### Work to be completed
Copy, exactly and without additions, every line in the records below from the one holding "1. [About the ZimaBoard](#about)" through the one holding "## About the ZimaBoard", both ends included.

[Rendered images with source text]
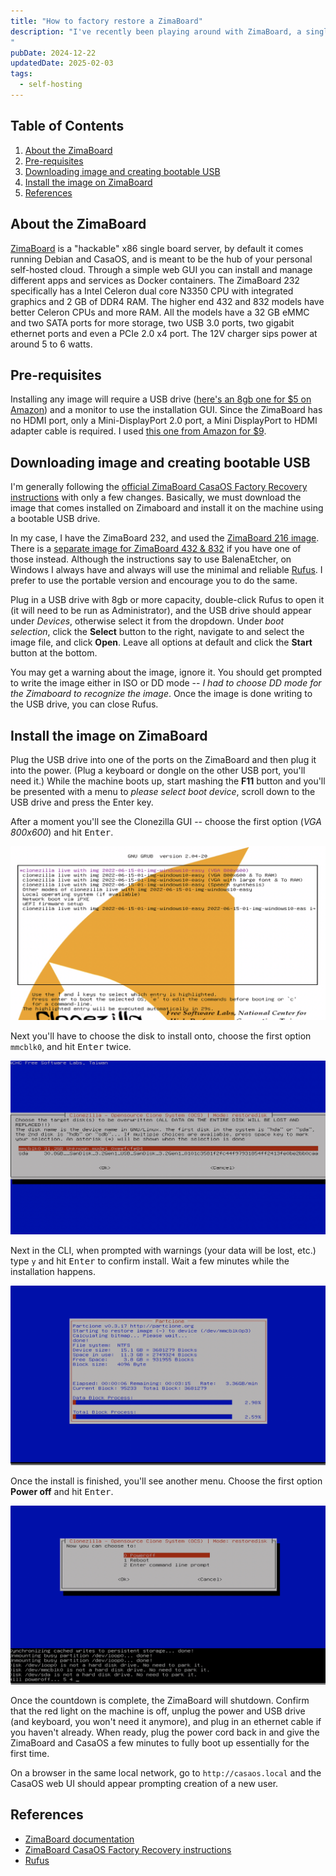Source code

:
 ```yaml
---
title: "How to factory restore a ZimaBoard"
description: "I've recently been playing around with ZimaBoard, a single board server running Debian and CasaOS. It's a cool little machine, but I accidentally broke something and had to factory reset. It's not a simple option in a some settings menu, the process involves flashing an image on the ZimaBoard, so I wrote down the steps I took.
"
pubDate: 2024-12-22
updatedDate: 2025-02-03
tags:
  - self-hosting
---
```


## Table of Contents

1. [About the ZimaBoard](#about)
2. [Pre-requisites](#pre)
3. [Downloading image and creating bootable USB](#image)
4. [Install the image on ZimaBoard](#install)
5. [References](#ref)

<div id='about'/>

## About the ZimaBoard

<a href="https://www.zimaspace.com/products/single-board-server" target="_blank">ZimaBoard</a> is a "hackable" x86 single board server, by default it comes running Debian and CasaOS, and is meant to be the hub of your personal self-hosted cloud. Through a simple web GUI you can install and manage different apps and services as Docker containers. The ZimaBoard 232 specifically has a Intel Celeron dual core N3350 CPU with integrated graphics and 2 GB of DDR4 RAM. The higher end 432 and 832 models have better Celeron CPUs and more RAM. All the models have a 32 GB eMMC and two SATA ports for more storage, two USB 3.0 ports, two gigabit ethernet ports and even a PCIe 2.0 x4 port. The 12V charger sips power at around 5 to 6 watts.

<div id='pre'/>

## Pre-requisites

Installing any image will require a USB drive (<a href="https://www.amazon.com/SamData-Swivel-Storage-Indicator-8GB-1Pack/dp/B08CRMBD93" target="_blank">here's an 8gb one for $5 on Amazon</a>) and a monitor to use the installation GUI. Since the ZimaBoard has no HDMI port, only a Mini-DisplayPort 2.0 port, a Mini DisplayPort to HDMI adapter cable is required. I used <a href="https://www.amazon.com/dp/B0757JWW81" target="_blank">this one from Amazon for $9</a>.

<div id='image'/>

## Downloading image and creating bootable USB

I'm generally following the <a href="https://www.zimaspace.com/docs/faq/Restore-factory-settings" target="_blank">official ZimaBoard CasaOS Factory Recovery instructions</a> with only a few changes. Basically, we must download the image that comes installed on Zimaboard and install it on the machine using a bootable USB drive.

In my case, I have the ZimaBoard 232, and used the <a href="https://drive.google.com/file/d/1PFw1JXoimwUvOX9kgkmOSUM0evi_GGxv/view" target="_blank">ZimaBoard 216 image</a>. There is a <a href="https://drive.google.com/file/d/1b-k7d1LzPHNUtem-hOrHB5dDt0_AC6mK/view" target="_blank">separate image for ZimaBoard 432 & 832</a> if you have one of those instead. Although the instructions say to use BalenaEtcher, on Windows I always have and always will use the minimal and reliable <a href="https://rufus.ie" target="_blank">Rufus</a>. I prefer to use the portable version and encourage you to do the same.

Plug in a USB drive with 8gb or more capacity, double-click Rufus to open it (it will need to be run as Administrator), and the USB drive should appear under _Devices_, otherwise select it from the dropdown. Under _boot selection_, click the **Select** button to the right, navigate to and select the image file, and click **Open**. Leave all options at default and click the **Start** button at the bottom.

You may get a warning about the image, ignore it. You should get prompted to write the image either in ISO or DD mode -- _I had to choose DD mode for the Zimaboard to recognize the image_. Once the image is done writing to the USB drive, you can close Rufus.

<div id='install'/>

## Install the image on ZimaBoard

Plug the USB drive into one of the ports on the ZimaBoard and then plug it into the power. (Plug a keyboard or dongle on the other USB port, you'll need it.) While the machine boots up, start mashing the **F11** button and you'll be presented with a menu to _please select boot device_, scroll down to the USB drive and press the Enter key.

After a moment you'll see the Clonezilla GUI -- choose the first option (_VGA 800x600_) and hit <kbd>Enter</kbd>.

![Clonezilla interface.](../../img/blog/zimaboard1.webp 'Clonezilla interface')

Next you'll have to choose the disk to install onto, choose the first option `mmcblk0`, and hit <kbd>Enter</kbd> twice.

![Choosing media to install image.](../../img/blog/zimaboard2.webp 'Choosing media to install image')

Next in the CLI, when prompted with warnings (your data will be lost, etc.) type `y` and hit <kbd>Enter</kbd> to confirm install. Wait a few minutes while the installation happens.

![Image installation in progress.](../../img/blog/zimaboard3.webp 'Image installation in progress')

Once the install is finished, you'll see another menu. Choose the first option **Power off** and hit <kbd>Enter</kbd>.

![Image finished installing.](../../img/blog/zimaboard4.webp 'Image finished installing')

Once the countdown is complete, the ZimaBoard will shutdown. Confirm that the red light on the machine is off, unplug the power and USB drive (and keyboard, you won't need it anymore), and plug in an ethernet cable if you haven't already. When ready, plug the power cord back in and give the ZimaBoard and CasaOS a few minutes to fully boot up essentially for the first time.

On a browser in the same local network, go to `http://casaos.local` and the CasaOS web UI should appear prompting creation of a new user.

<div id='ref'/>

## References

- <a href="https://www.zimaspace.com/docs" target="_blank">ZimaBoard documentation</a>
- <a href="https://www.zimaspace.com/docs/faq/Restore-factory-settings" target="_blank">ZimaBoard CasaOS Factory Recovery instructions</a>
- <a href="https://rufus.ie" target="_blank">Rufus</a>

### Response for this exercise
1. [About the ZimaBoard](#about)
2. [Pre-requisites](#pre)
3. [Downloading image and creating bootable USB](#image)
4. [Install the image on ZimaBoard](#install)
5. [References](#ref)

<div id='about'/>

## About the ZimaBoard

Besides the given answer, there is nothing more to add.